■ **WHAT YOU NEED TO DO**
Print the data again, exactly.

■ **Data extracted from a collection**
□ □ □ □ □ □ □
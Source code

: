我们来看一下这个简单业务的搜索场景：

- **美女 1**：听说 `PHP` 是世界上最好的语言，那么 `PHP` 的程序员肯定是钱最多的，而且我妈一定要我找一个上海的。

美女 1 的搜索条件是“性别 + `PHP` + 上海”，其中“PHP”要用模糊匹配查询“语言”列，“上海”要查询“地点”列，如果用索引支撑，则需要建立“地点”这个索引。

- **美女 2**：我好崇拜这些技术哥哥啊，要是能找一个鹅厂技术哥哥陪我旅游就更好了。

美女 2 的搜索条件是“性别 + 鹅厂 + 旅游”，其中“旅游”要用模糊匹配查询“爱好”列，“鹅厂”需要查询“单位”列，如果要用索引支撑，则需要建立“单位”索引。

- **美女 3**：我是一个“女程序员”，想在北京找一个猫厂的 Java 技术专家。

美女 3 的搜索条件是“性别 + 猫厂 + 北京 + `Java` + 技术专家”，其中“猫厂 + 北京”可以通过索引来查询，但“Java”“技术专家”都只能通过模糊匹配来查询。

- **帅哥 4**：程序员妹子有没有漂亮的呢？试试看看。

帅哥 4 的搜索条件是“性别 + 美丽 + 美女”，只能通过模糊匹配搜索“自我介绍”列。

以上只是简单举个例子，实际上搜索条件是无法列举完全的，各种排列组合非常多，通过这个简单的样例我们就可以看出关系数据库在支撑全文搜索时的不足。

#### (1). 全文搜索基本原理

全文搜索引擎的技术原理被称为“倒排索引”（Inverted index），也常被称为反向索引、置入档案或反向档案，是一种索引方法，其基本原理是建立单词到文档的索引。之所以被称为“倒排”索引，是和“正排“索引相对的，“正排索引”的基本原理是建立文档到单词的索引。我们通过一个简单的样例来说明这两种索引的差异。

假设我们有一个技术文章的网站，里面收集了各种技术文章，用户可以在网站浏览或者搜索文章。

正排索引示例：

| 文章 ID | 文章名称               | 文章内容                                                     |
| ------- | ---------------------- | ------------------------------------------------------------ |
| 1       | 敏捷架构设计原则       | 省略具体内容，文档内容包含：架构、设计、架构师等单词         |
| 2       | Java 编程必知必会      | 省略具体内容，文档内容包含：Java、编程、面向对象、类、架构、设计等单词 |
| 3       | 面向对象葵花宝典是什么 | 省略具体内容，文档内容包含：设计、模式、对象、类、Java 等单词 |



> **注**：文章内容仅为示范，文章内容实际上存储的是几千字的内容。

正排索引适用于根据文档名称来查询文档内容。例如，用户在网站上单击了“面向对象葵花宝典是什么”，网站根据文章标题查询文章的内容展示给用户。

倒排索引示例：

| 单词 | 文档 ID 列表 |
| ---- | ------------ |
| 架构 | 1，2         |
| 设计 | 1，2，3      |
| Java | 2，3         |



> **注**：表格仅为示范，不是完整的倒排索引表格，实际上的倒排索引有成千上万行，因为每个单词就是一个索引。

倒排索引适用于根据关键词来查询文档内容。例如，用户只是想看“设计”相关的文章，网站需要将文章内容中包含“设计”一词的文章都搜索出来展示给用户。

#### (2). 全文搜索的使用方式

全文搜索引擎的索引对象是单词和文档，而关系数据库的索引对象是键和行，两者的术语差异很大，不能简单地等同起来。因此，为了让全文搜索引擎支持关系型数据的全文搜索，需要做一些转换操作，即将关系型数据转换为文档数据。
□ □ □ □ □ □ □
■ **ANSWER BOX**
Source code

:我们来看一下这个简单业务的搜索场景：

- **美女 1**：听说 `PHP` 是世界上最好的语言，那么 `PHP` 的程序员肯定是钱最多的，而且我妈一定要我找一个上海的。

美女 1 的搜索条件是“性别 + `PHP` + 上海”，其中“PHP”要用模糊匹配查询“语言”列，“上海”要查询“地点”列，如果用索引支撑，则需要建立“地点”这个索引。

- **美女 2**：我好崇拜这些技术哥哥啊，要是能找一个鹅厂技术哥哥陪我旅游就更好了。

美女 2 的搜索条件是“性别 + 鹅厂 + 旅游”，其中“旅游”要用模糊匹配查询“爱好”列，“鹅厂”需要查询“单位”列，如果要用索引支撑，则需要建立“单位”索引。

- **美女 3**：我是一个“女程序员”，想在北京找一个猫厂的 Java 技术专家。

美女 3 的搜索条件是“性别 + 猫厂 + 北京 + `Java` + 技术专家”，其中“猫厂 + 北京”可以通过索引来查询，但“Java”“技术专家”都只能通过模糊匹配来查询。

- **帅哥 4**：程序员妹子有没有漂亮的呢？试试看看。

帅哥 4 的搜索条件是“性别 + 美丽 + 美女”，只能通过模糊匹配搜索“自我介绍”列。

以上只是简单举个例子，实际上搜索条件是无法列举完全的，各种排列组合非常多，通过这个简单的样例我们就可以看出关系数据库在支撑全文搜索时的不足。

#### (1). 全文搜索基本原理

全文搜索引擎的技术原理被称为“倒排索引”（Inverted index），也常被称为反向索引、置入档案或反向档案，是一种索引方法，其基本原理是建立单词到文档的索引。之所以被称为“倒排”索引，是和“正排“索引相对的，“正排索引”的基本原理是建立文档到单词的索引。我们通过一个简单的样例来说明这两种索引的差异。

假设我们有一个技术文章的网站，里面收集了各种技术文章，用户可以在网站浏览或者搜索文章。

正排索引示例：

| 文章 ID | 文章名称               | 文章内容                                                     |
| ------- | ---------------------- | ------------------------------------------------------------ |
| 1       | 敏捷架构设计原则       | 省略具体内容，文档内容包含：架构、设计、架构师等单词         |
| 2       | Java 编程必知必会      | 省略具体内容，文档内容包含：Java、编程、面向对象、类、架构、设计等单词 |
| 3       | 面向对象葵花宝典是什么 | 省略具体内容，文档内容包含：设计、模式、对象、类、Java 等单词 |



> **注**：文章内容仅为示范，文章内容实际上存储的是几千字的内容。

正排索引适用于根据文档名称来查询文档内容。例如，用户在网站上单击了“面向对象葵花宝典是什么”，网站根据文章标题查询文章的内容展示给用户。

倒排索引示例：

| 单词 | 文档 ID 列表 |
| ---- | ------------ |
| 架构 | 1，2         |
| 设计 | 1，2，3      |
| Java | 2，3         |



> **注**：表格仅为示范，不是完整的倒排索引表格，实际上的倒排索引有成千上万行，因为每个单词就是一个索引。

倒排索引适用于根据关键词来查询文档内容。例如，用户只是想看“设计”相关的文章，网站需要将文章内容中包含“设计”一词的文章都搜索出来展示给用户。

#### (2). 全文搜索的使用方式

全文搜索引擎的索引对象是单词和文档，而关系数据库的索引对象是键和行，两者的术语差异很大，不能简单地等同起来。因此，为了让全文搜索引擎支持关系型数据的全文搜索，需要做一些转换操作，即将关系型数据转换为文档数据。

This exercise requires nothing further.